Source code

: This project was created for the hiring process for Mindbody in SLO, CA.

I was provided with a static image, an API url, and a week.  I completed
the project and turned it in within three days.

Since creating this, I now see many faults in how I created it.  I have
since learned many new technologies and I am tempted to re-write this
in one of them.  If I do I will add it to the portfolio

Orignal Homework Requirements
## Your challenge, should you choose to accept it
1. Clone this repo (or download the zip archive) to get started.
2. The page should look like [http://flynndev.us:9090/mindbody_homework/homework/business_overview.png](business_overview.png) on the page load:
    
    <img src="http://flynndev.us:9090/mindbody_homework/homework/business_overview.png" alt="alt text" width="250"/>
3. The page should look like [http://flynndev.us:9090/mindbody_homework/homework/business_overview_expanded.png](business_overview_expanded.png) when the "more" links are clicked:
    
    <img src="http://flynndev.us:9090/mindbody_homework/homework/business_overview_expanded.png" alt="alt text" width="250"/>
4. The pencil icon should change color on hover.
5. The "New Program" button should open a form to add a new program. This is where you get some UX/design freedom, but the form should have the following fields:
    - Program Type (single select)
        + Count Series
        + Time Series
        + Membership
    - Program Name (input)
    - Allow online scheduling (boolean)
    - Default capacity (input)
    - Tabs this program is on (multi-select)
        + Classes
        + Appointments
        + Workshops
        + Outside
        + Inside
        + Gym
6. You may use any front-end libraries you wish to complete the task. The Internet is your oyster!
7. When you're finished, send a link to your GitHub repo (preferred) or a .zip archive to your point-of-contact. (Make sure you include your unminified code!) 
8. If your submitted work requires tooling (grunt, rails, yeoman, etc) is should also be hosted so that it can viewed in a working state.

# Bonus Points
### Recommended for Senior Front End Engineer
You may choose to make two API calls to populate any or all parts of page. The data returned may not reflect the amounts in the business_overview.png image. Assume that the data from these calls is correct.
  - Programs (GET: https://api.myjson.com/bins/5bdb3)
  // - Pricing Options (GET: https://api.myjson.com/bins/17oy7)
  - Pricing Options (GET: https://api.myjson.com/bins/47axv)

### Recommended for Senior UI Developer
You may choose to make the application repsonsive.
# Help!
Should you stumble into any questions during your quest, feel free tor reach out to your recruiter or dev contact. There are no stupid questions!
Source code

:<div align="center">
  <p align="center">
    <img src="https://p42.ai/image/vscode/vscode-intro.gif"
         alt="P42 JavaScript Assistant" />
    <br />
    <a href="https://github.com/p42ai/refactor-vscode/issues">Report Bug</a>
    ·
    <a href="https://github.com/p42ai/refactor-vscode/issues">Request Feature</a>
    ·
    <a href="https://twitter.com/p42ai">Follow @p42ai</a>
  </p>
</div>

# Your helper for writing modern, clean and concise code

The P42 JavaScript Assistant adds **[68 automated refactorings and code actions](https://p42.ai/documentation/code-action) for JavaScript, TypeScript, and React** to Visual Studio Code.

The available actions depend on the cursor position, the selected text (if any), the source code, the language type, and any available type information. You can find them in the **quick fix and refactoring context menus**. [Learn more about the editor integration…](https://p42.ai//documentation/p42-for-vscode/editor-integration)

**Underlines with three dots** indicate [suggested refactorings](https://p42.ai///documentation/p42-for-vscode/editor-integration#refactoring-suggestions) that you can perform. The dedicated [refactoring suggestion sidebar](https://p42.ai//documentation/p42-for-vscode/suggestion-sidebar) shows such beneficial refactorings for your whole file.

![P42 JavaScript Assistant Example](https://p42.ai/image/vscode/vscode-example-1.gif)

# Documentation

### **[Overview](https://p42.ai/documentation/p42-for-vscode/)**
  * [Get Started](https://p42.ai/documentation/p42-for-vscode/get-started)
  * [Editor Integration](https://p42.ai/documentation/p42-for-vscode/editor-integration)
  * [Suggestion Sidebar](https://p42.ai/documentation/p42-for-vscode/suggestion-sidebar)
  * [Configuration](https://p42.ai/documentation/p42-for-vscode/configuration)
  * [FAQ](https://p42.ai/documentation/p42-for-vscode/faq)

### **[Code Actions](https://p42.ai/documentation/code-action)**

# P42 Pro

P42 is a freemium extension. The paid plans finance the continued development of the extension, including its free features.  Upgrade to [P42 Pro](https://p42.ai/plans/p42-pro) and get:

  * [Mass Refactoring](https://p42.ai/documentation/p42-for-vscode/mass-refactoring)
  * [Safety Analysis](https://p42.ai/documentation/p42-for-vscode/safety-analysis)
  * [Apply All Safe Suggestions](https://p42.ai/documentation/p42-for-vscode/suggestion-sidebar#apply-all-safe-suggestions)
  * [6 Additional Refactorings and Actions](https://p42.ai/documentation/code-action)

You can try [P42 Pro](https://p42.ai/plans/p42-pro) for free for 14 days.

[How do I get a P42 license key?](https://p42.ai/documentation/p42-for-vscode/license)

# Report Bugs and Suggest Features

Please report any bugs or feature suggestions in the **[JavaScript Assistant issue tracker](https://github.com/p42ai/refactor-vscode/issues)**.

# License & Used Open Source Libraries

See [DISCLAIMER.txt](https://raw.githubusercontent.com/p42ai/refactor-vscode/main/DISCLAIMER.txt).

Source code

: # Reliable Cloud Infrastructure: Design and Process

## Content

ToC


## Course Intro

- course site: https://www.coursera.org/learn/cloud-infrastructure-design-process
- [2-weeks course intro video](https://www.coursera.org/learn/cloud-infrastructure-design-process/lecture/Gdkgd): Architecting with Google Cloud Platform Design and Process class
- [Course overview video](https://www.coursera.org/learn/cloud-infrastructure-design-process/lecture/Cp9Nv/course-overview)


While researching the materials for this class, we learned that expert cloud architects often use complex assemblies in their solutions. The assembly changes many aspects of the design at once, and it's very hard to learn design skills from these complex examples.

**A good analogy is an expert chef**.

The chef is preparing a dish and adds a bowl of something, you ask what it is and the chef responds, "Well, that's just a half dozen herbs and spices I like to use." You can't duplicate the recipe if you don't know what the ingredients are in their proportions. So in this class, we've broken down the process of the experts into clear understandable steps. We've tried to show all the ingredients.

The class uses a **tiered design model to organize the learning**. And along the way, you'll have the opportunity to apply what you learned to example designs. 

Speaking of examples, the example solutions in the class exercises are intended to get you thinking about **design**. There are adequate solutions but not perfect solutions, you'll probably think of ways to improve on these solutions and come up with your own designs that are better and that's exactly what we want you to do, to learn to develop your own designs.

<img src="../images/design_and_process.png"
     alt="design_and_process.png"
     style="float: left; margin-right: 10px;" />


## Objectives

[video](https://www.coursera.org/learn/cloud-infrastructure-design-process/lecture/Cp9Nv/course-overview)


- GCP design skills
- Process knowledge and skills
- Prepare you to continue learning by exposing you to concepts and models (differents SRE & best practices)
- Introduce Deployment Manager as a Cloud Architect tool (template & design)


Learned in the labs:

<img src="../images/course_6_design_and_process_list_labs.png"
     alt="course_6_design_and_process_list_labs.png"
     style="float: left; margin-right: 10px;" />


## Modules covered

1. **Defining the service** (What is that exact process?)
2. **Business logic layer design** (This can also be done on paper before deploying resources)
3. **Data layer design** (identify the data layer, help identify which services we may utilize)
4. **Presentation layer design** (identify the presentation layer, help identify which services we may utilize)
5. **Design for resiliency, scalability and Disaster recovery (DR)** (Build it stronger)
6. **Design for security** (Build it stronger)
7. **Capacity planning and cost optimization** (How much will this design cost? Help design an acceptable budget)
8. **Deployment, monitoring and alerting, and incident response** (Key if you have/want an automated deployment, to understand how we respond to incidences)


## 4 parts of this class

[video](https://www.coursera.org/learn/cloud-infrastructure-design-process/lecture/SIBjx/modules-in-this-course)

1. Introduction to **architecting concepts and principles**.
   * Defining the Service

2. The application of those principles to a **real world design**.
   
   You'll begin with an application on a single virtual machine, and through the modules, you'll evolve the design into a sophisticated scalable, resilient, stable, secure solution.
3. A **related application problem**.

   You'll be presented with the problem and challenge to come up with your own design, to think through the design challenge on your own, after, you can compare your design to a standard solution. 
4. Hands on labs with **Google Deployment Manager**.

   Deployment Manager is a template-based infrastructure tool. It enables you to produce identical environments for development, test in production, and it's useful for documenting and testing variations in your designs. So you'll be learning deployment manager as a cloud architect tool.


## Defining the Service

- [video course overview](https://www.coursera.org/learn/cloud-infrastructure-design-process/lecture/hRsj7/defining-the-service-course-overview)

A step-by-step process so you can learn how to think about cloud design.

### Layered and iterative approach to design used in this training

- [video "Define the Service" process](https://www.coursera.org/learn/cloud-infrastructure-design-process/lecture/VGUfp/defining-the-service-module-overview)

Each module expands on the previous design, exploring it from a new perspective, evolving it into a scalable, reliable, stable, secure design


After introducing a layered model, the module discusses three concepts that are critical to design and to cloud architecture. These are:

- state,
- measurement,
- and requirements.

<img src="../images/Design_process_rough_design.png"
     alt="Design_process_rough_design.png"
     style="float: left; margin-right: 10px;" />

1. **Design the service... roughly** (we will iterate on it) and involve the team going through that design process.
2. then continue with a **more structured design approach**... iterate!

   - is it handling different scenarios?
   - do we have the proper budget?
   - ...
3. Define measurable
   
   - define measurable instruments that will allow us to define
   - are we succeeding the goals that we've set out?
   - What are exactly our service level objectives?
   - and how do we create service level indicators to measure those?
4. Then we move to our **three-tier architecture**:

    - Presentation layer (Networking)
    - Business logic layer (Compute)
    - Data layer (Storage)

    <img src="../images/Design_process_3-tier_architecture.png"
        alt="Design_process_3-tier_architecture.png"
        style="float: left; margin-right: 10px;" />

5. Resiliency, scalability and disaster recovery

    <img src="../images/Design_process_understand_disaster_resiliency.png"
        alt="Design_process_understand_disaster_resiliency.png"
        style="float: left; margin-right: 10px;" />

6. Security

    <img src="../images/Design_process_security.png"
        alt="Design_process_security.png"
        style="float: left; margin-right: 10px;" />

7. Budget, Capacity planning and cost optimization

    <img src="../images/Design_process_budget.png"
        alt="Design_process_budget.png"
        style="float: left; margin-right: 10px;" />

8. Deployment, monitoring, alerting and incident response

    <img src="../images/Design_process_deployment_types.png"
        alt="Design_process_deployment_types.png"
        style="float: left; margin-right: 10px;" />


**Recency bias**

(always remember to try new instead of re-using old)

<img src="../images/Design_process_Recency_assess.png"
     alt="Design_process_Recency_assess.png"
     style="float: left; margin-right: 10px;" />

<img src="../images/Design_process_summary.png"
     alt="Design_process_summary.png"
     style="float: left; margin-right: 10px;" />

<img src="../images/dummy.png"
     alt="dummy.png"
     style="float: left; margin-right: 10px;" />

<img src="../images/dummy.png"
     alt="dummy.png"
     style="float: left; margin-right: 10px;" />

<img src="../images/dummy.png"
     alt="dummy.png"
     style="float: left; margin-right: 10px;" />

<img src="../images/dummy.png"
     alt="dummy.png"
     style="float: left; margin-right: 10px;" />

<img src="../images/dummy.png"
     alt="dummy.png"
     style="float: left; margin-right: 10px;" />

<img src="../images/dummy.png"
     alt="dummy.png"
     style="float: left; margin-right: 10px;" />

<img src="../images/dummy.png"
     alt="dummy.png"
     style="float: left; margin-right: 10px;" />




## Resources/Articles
=-=-=-=-=
Task requirements: Go through the data and show every line where "will" occurs.

Answer area:
in one of them.  If I do I will add it to the portfolio
7. **Capacity planning and cost optimization** (How much will this design cost? Help design an acceptable budget)
1. **Design the service... roughly** (we will iterate on it) and involve the team going through that design process.
   - define measurable instruments that will allow us to define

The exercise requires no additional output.